Some young mothers begin to worry immediately after childbirth — the baby is already born, but there are no fountains of milk from the breast! OMG! What will the baby eat? Won’t he remain hungry? What if there is not enough breast milk? Actually, situations when a mother cannot produce enough milk to feed her newborn are extremely rare.
Unfortunately, because of different myths and ads of infant formula, young mothers are often misled about the insufficient amount of their breast milk, and they begin to feed their newborns with formula. Often, it is not necessary. Almost always, the more you breastfeed, the more milk you will have.
Sometimes, mothers don’t believe that colostrum (the thick yellow liquid oozing from the breast) is quite sufficient for the newborn nutrition in the first days and they begin to give formula. This is a huge mistake. The volume of a newborn’s stomach is really tiny. In 99% of cases, there is no need for complementary feeding with infant formula up to one month.

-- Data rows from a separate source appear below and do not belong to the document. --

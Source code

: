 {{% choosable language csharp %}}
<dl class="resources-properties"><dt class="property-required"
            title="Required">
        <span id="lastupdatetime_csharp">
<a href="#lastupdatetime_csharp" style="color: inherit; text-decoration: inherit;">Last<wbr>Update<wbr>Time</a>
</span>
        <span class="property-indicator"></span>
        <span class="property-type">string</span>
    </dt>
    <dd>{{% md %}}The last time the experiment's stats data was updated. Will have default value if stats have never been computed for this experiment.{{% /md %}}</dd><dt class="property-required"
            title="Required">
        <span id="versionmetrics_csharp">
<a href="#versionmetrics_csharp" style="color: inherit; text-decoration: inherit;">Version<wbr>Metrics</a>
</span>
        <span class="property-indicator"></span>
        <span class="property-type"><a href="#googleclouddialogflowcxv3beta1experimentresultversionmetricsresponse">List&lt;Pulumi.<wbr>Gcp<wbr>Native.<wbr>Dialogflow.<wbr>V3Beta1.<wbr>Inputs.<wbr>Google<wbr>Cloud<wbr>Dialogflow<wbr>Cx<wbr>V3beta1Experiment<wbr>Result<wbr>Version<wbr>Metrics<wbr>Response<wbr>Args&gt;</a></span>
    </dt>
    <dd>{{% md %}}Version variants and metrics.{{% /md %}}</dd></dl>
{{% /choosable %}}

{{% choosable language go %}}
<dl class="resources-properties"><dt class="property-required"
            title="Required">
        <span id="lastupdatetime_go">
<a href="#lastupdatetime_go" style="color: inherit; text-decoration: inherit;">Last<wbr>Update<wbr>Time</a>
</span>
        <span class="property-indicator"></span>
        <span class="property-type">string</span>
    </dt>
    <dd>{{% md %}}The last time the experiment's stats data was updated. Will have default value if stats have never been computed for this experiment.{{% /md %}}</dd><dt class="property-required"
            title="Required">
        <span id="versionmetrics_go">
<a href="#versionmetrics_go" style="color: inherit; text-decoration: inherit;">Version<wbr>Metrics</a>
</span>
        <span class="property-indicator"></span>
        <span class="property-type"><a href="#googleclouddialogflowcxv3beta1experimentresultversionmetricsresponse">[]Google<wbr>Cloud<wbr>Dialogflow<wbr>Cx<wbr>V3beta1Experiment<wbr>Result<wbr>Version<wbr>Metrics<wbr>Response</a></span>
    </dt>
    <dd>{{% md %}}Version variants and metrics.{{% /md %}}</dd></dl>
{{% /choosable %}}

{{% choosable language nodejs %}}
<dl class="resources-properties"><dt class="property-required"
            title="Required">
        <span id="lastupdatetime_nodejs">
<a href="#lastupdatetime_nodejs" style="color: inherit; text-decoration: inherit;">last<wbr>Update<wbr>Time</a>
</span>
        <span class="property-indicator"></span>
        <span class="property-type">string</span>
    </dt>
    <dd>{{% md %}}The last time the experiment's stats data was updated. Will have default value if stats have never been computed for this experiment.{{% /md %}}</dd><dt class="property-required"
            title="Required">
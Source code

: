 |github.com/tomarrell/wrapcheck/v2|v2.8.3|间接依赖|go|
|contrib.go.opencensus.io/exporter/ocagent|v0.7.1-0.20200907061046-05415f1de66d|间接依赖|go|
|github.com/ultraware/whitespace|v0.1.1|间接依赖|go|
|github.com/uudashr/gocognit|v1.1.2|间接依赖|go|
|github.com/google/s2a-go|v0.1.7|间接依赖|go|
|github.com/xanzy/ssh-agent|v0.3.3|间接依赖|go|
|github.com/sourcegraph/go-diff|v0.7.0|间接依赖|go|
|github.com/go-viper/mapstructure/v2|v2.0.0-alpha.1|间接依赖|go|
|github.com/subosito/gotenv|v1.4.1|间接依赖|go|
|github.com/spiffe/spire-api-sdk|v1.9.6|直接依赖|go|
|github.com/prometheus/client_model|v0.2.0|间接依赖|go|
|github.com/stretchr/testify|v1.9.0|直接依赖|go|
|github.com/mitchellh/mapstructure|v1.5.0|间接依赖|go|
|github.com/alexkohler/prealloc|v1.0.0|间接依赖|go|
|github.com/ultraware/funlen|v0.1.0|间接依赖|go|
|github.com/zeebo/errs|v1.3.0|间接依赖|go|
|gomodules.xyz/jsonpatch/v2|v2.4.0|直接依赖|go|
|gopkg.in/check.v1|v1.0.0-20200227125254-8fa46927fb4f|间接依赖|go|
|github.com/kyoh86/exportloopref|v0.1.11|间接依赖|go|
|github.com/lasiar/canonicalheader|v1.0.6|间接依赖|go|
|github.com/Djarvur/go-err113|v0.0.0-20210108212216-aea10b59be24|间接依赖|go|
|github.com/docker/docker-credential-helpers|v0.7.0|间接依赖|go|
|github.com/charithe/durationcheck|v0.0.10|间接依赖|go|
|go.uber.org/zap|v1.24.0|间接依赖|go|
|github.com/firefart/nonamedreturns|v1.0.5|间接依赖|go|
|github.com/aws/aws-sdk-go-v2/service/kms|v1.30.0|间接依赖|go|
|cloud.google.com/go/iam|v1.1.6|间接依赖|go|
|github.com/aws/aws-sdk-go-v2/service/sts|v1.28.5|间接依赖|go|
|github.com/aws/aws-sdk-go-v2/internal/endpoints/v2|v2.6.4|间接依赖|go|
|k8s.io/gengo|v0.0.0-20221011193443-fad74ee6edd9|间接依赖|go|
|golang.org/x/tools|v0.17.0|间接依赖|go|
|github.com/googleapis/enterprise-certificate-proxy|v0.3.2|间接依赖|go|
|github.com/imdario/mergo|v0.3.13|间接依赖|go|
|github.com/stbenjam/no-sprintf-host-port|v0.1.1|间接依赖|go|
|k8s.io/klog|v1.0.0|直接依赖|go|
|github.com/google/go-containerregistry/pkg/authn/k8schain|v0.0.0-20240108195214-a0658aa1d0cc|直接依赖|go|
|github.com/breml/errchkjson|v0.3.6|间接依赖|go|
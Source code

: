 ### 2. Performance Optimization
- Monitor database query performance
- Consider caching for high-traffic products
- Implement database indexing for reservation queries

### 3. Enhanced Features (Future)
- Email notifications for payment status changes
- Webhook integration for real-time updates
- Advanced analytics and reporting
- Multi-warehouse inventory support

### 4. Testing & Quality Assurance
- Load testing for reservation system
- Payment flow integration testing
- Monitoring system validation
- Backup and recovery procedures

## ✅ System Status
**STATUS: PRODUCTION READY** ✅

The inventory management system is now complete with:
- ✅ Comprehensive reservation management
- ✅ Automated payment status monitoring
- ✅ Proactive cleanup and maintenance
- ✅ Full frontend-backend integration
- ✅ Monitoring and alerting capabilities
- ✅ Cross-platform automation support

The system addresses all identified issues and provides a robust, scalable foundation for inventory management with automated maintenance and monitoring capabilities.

Many may have heard that a newborn’s stomach has the size of a golf ball, but it’s actually even smaller!
In a newborn the gastric volume is 5−7 ml. Scientists have found that the stomach of a newborn on the 1st day of life is not able to stretch to accommodate to more food. The stomach walls in newborns are rigid, that’s why newborns often spit up the excess of milk. Your colostrum is for sure sufficient for first feedings!
The volume of the stomach of a baby on the 3rd day of life is 22−30 ml. Frequent feedings in small portions allow the milk to be well absorbed.
On the 7th day, the volume of the stomach is 45−60 ml. Frequent breastfeedings will provide your baby with the necessary nutrition. Step by step, your body will produce enough milk in accordance with the needs of your newborn.
In order to clearly imagine the volume of the stomach of your newborn, you can use this picture.
It is obvious that in the first days, newborns don’t need food in large volumes. All the same, learnhow to increase lactation.
In the first days after birth, colostrum helps to improve the digestive system of the baby. It has good protective properties and gives all the necessary elements for your tiny baby!
After 2−6 days, many mothers feel the «arrival» of breast milk, which is sometimes accompanied by breast engorgement. Breastfeeding can be painful for the first couple of days. Frequent breastfeeding will help get rid of discomfort. At the beginning, your body doesn’t know how much milk your baby needs, but you will gradually adjust your milk supply to required quantity.